EIRCOM’S DECISION to request examinership, to protect the company from its creditors for up to 100 days and to allow it time to restructure its debt, is a landmark event.
If, as seems likely, the High Court assents today, it will be the largest examinership in Irish corporate history, closing another depressing chapter in Eircom’s story of ownership change and mounting debt. The Republic’s largest phone company will – once the examinership process is completed – be owned by its senior lenders.
In 1999 the outlook seemed so much brighter when Telecom Éireann, a State monopoly, moved from public to private ownership via a stock market flotation, and became Eircom. It was the largest privatisation in the State’s history, raising €6.3 billion for the exchequer. Eircom was then a profitable and debt-free company with a promising future. More than a decade later Eircom has had six owners in 13 years. The company now carries a mountain of debt – some €3.6 billion before debt restructuring is completed – and faces a very uncertain future. In management schools, were students to study business failure as closely as they analyse business success, Eircom would be a textbook case of the former.

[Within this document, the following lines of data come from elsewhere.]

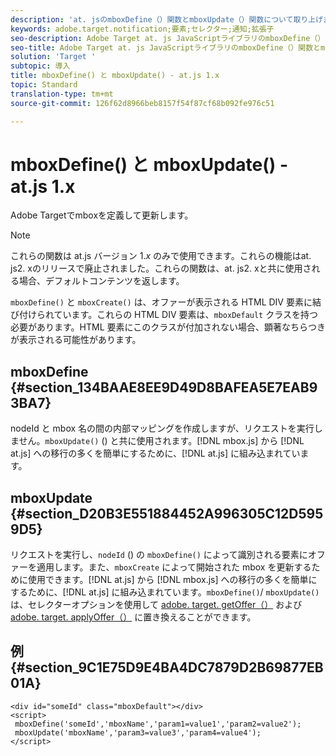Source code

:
 ```yaml
---
description: 'at. jsのmboxDefine（）関数とmboxUpdate（）関数について取り上げます。 '
keywords: adobe.target.notification;要素;セレクター;通知;拡張子
seo-description: Adobe Target at. js JavaScriptライブラリのmboxDefine（）関数とmboxUpdate（）関数に関する情報です。
seo-title: Adobe Target at. js JavaScriptライブラリのmboxDefine（）関数とmboxUpdate（）関数に関する情報です。
solution: 'Target '
subtopic: 導入
title: mboxDefine() と mboxUpdate() - at.js 1.x
topic: Standard
translation-type: tm+mt
source-git-commit: 126f62d8966beb8157f54f87cf68b092fe976c51

---
```



# mboxDefine() と mboxUpdate() - at.js 1.x

Adobe Targetでmboxを定義して更新します。

>[!NOTE]
>
>これらの関数は at.js バージョン 1.*x* のみで使用できます。これらの機能はat. js2. xのリリースで廃止されました。これらの関数は、at. js2. xと共に使用される場合、デフォルトコンテンツを返します。

`mboxDefine()` と `mboxCreate()` は、オファーが表示される HTML DIV 要素に結び付けられています。これらの HTML DIV 要素は、`mboxDefault` クラスを持つ必要があります。HTML 要素にこのクラスが付加されない場合、顕著なちらつきが表示される可能性があります。

## mboxDefine {#section_134BAAE8EE9D49D8BAFEA5E7EAB93BA7}

nodeId と mbox 名の間の内部マッピングを作成しますが、リクエストを実行しません。`mboxUpdate()` () と共に使用されます。[!DNL mbox.js] から [!DNL at.js] への移行の多くを簡単にするために、[!DNL at.js] に組み込まれています。

## mboxUpdate {#section_D20B3E551884452A996305C12D5959D5}

リクエストを実行し、`nodeId` () の `mboxDefine()` によって識別される要素にオファーを適用します。また、`mboxCreate` によって開始された mbox を更新するために使用できます。[!DNL at.js] から [!DNL mbox.js] への移行の多くを簡単にするために、[!DNL at.js] に組み込まれています。`mboxDefine()`/ `mboxUpdate()` は、セレクターオプションを使用して [adobe. target. getOffer（）](/help/c-implementing-target/c-implementing-target-for-client-side-web/adobe-target-getoffer.md) および [adobe. target. applyOffer（）](/help/c-implementing-target/c-implementing-target-for-client-side-web/adobe-target-applyoffer.md) に置き換えることができます。

## 例 {#section_9C1E75D9E4BA4DC7879D2B69877EB01A}

```
<div id="someId" class="mboxDefault"></div> 
<script> 
 mboxDefine('someId','mboxName','param1=value1','param2=value2'); 
 mboxUpdate('mboxName','param3=value3','param4=value4'); 
</script>
```
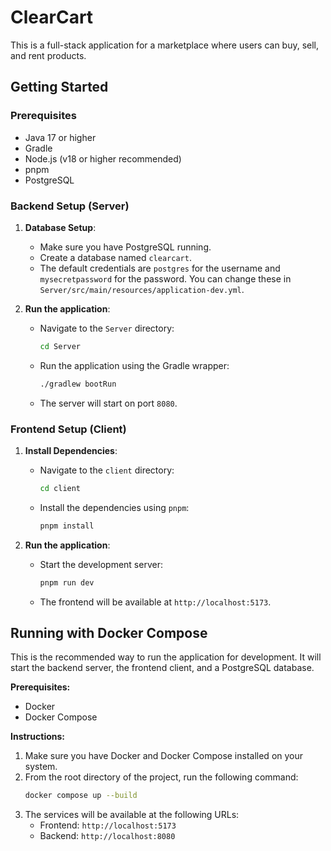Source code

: # ClearCart

This is a full-stack application for a marketplace where users can buy, sell, and rent products.

## Getting Started

### Prerequisites

- Java 17 or higher
- Gradle
- Node.js (v18 or higher recommended)
- pnpm
- PostgreSQL

### Backend Setup (Server)

1.  **Database Setup**:
    - Make sure you have PostgreSQL running.
    - Create a database named `clearcart`.
    - The default credentials are `postgres` for the username and `mysecretpassword` for the password. You can change these in `Server/src/main/resources/application-dev.yml`.

2.  **Run the application**:
    - Navigate to the `Server` directory:
      ```bash
      cd Server
      ```
    - Run the application using the Gradle wrapper:
      ```bash
      ./gradlew bootRun
      ```
    - The server will start on port `8080`.

### Frontend Setup (Client)

1.  **Install Dependencies**:
    - Navigate to the `client` directory:
      ```bash
      cd client
      ```
    - Install the dependencies using `pnpm`:
      ```bash
      pnpm install
      ```

2.  **Run the application**:
    - Start the development server:
      ```bash
      pnpm run dev
      ```
    - The frontend will be available at `http://localhost:5173`.

## Running with Docker Compose

This is the recommended way to run the application for development. It will start the backend server, the frontend client, and a PostgreSQL database.

**Prerequisites:**
- Docker
- Docker Compose

**Instructions:**

1.  Make sure you have Docker and Docker Compose installed on your system.
2.  From the root directory of the project, run the following command:
    ```bash
    docker compose up --build
    ```
3.  The services will be available at the following URLs:
    - Frontend: `http://localhost:5173`
    - Backend: `http://localhost:8080`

The Eircom story has been uniformly disappointing for most, though by no means all, its various stakeholders. In 1999 many retail investors, with much encouragement from government ministers, bought shares in the company. Most did so as a buy and hold investment. They lost money. Eircom has, however, made money for some – notably private equity groups, such as Sir Anthony O’Reilly’s Valentia consortium. It took Eircom off the stock market in 2001, before refloating the company a few years later at a huge profit. Others too have done well, including members of the Eircom Employee Share Ownership Trust (Esot). By last year Esot members had received over €750 million from Eircom.

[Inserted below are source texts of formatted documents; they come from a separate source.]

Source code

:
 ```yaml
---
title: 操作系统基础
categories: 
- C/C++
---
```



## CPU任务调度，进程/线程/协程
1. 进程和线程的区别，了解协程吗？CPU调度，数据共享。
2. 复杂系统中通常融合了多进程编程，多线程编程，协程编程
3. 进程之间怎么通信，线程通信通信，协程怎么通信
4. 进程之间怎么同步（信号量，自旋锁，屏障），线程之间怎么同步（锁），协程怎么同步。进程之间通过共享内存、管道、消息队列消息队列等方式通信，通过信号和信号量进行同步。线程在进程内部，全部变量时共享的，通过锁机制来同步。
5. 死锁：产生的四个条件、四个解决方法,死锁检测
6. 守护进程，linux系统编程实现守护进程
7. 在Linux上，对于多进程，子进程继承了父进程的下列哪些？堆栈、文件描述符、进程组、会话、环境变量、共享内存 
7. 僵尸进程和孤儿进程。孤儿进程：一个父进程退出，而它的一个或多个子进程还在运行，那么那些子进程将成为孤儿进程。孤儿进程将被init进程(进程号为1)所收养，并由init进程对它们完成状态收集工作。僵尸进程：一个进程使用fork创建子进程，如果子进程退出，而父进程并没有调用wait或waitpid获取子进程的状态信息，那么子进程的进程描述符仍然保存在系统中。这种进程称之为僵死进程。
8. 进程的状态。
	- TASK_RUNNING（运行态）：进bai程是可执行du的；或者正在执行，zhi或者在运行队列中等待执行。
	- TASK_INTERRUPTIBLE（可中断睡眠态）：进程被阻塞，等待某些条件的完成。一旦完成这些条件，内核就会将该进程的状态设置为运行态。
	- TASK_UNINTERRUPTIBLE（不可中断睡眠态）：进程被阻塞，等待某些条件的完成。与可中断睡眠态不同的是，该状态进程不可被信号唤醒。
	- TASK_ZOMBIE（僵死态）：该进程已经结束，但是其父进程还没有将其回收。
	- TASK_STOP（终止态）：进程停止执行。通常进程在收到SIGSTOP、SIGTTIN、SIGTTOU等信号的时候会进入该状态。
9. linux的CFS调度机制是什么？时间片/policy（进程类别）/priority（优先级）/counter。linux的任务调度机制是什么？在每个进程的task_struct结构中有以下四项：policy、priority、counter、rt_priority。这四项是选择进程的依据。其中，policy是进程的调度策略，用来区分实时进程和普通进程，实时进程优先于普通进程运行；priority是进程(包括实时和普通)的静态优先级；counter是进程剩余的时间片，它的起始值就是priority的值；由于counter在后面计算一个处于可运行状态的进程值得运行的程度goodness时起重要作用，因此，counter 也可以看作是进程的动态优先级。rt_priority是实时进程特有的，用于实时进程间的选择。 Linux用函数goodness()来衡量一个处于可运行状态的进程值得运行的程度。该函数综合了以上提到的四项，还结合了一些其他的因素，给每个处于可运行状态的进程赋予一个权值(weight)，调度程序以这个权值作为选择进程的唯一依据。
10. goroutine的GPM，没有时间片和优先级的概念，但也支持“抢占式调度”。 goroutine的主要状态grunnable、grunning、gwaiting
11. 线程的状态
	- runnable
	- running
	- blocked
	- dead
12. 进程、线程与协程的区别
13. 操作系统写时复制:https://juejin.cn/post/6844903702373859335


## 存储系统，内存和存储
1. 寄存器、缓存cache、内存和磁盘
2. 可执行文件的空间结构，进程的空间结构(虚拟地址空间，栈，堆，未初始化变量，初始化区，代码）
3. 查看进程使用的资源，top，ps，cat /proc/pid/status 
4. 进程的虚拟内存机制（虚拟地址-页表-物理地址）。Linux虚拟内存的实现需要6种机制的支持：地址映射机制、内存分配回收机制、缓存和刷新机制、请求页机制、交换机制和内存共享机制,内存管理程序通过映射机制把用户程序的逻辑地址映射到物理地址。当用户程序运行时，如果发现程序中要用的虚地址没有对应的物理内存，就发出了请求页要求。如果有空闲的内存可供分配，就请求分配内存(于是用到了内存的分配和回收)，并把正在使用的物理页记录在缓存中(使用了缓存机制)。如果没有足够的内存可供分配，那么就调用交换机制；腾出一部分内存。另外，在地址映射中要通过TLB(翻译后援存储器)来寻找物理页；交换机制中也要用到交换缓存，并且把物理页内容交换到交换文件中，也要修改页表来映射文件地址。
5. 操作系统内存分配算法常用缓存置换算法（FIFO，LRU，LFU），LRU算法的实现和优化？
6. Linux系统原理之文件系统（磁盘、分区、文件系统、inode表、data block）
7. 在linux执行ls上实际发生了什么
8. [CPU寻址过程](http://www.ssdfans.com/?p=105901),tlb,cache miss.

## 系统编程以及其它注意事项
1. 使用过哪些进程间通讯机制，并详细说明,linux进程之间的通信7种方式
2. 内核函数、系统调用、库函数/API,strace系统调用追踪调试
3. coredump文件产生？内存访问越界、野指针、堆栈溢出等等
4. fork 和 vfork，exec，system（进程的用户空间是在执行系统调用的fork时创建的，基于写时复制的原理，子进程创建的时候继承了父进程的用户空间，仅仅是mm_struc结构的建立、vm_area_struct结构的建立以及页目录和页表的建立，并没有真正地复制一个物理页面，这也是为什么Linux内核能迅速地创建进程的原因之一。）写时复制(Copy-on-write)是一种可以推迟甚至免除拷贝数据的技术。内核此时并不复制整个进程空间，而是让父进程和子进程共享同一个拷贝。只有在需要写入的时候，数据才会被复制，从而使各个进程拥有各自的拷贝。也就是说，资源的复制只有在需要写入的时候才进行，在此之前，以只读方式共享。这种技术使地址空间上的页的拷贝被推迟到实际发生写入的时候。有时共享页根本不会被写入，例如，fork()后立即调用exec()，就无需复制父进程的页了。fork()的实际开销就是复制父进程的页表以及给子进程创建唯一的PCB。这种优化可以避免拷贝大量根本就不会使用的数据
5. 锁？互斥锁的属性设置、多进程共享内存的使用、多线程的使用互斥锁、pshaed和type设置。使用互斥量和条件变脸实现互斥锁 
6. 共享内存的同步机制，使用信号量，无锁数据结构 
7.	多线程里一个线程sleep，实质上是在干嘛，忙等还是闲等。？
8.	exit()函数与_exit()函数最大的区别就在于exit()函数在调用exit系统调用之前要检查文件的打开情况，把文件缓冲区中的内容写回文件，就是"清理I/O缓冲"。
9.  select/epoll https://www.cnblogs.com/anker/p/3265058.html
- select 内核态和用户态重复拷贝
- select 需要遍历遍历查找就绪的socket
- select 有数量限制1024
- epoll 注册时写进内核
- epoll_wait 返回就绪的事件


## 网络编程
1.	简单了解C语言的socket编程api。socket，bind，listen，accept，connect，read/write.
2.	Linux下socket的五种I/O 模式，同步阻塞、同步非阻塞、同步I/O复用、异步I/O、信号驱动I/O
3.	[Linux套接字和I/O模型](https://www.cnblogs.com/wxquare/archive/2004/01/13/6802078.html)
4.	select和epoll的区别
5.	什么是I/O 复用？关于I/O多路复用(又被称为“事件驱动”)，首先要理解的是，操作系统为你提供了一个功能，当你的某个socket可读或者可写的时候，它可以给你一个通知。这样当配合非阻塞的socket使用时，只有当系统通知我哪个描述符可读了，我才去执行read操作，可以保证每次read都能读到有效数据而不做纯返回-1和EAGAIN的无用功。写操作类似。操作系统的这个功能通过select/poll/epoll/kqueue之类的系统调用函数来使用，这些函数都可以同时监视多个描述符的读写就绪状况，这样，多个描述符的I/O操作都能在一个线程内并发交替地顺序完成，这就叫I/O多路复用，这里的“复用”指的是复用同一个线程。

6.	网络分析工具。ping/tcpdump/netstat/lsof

At its simplest, Eircom failed to change with the times and to adjust its business model accordingly. Eircom sold its hugely profitable mobile business to Vodafone, and over the past decade has made insufficient capital investment in its fixed line business to meet rising public demand for better broadband services – which would allow users faster Internet access, via high-speed fibre networks.

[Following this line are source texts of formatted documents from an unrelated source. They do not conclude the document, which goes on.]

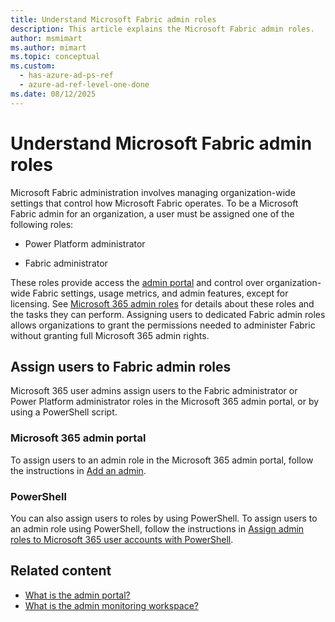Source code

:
 ```yaml
---
title: Understand Microsoft Fabric admin roles
description: This article explains the Microsoft Fabric admin roles.
author: msmimart
ms.author: mimart
ms.topic: conceptual
ms.custom:
  - has-azure-ad-ps-ref
  - azure-ad-ref-level-one-done
ms.date: 08/12/2025
---
```


# Understand Microsoft Fabric admin roles

Microsoft Fabric administration involves managing organization-wide settings that control how Microsoft Fabric operates. To be a Microsoft Fabric admin for an organization, a user must be assigned one of the following roles:

* Power Platform administrator

* Fabric administrator

These roles provide access the [admin portal](admin-center.md) and control over organization-wide Fabric settings, usage metrics, and admin features, except for licensing. See [Microsoft 365 admin roles](/microsoft-365/admin/add-users/about-admin-roles) for details about these roles and the tasks they can perform. Assigning users to dedicated Fabric admin roles allows organizations to grant the permissions needed to administer Fabric without granting full Microsoft 365 admin rights.

## Assign users to Fabric admin roles

Microsoft 365 user admins assign users to the Fabric administrator or Power Platform administrator roles in the Microsoft 365 admin portal, or by using a PowerShell script.

### Microsoft 365 admin portal

To assign users to an admin role in the Microsoft 365 admin portal, follow the instructions in [Add an admin](/microsoft-365/admin/add-users/assign-admin-roles#steps-add-an-admin).

### PowerShell

You can also assign users to roles by using PowerShell. To assign users to an admin role using PowerShell, follow the instructions in [Assign admin roles to Microsoft 365 user accounts with PowerShell](/microsoft-365/enterprise/assign-roles-to-user-accounts-with-microsoft-365-powershell).

## Related content

* [What is the admin portal?](admin-center.md)
* [What is the admin monitoring workspace?](monitoring-workspace.md)
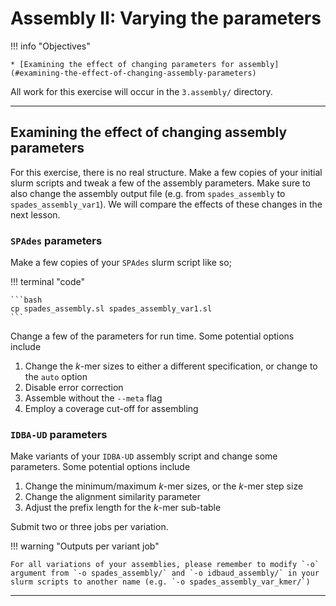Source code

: # Assembly II: Varying the parameters

!!! info "Objectives"

    * [Examining the effect of changing parameters for assembly](#examining-the-effect-of-changing-assembly-parameters)

All work for this exercise will occur in the `3.assembly/` directory.

---

## Examining the effect of changing assembly parameters

For this exercise, there is no real structure. Make a few copies of your initial slurm scripts and tweak a few of the assembly parameters. Make sure to also change the assembly output file (e.g. from `spades_assembly` to `spades_assembly_var1`). We will compare the effects of these changes in the next lesson.

### `SPAdes` parameters

Make a few copies of your `SPAdes` slurm script like so;

!!! terminal "code"

    ```bash
    cp spades_assembly.sl spades_assembly_var1.sl
    ```

Change a few of the parameters for run time. Some potential options include

1. Change the *k*-mer sizes to either a different specification, or change to the `auto` option
1. Disable error correction
1. Assemble without the `--meta` flag
1. Employ a coverage cut-off for assembling

### `IDBA-UD` parameters

Make variants of your `IDBA-UD` assembly script and change some parameters. Some potential options include

1. Change the minimum/maximum *k*-mer sizes, or the *k*-mer step size
1. Change the alignment similarity parameter
1. Adjust the prefix length for the *k*-mer sub-table 

Submit two or three jobs per variation.

!!! warning "Outputs per variant job"

    For all variations of your assemblies, please remember to modify `-o` argument from `-o spades_assembly/` and `-o idbaud_assembly/` in your slurm scripts to another name (e.g. `-o spades_assembly_var_kmer/`)

---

Others who have made the necessary capital investment have stolen a march on Eircom, and reaped the financial reward. Companies lsuch as UPC, that offer customers a triple play service – combining phone, internet and television – have made it harder for Eircom to compete, either on cost or service. Eircom’s singular failure to develop a national broadband infrastructure has proved critical. That reflects greater shareholder concern for short-term profit than for longer-term investment in the company’s future. That short-term approach has left the country without the infrastructure needed to support fully a knowledge-based economy, and left an insolvent Eircom, petitioning the court to enter examinership.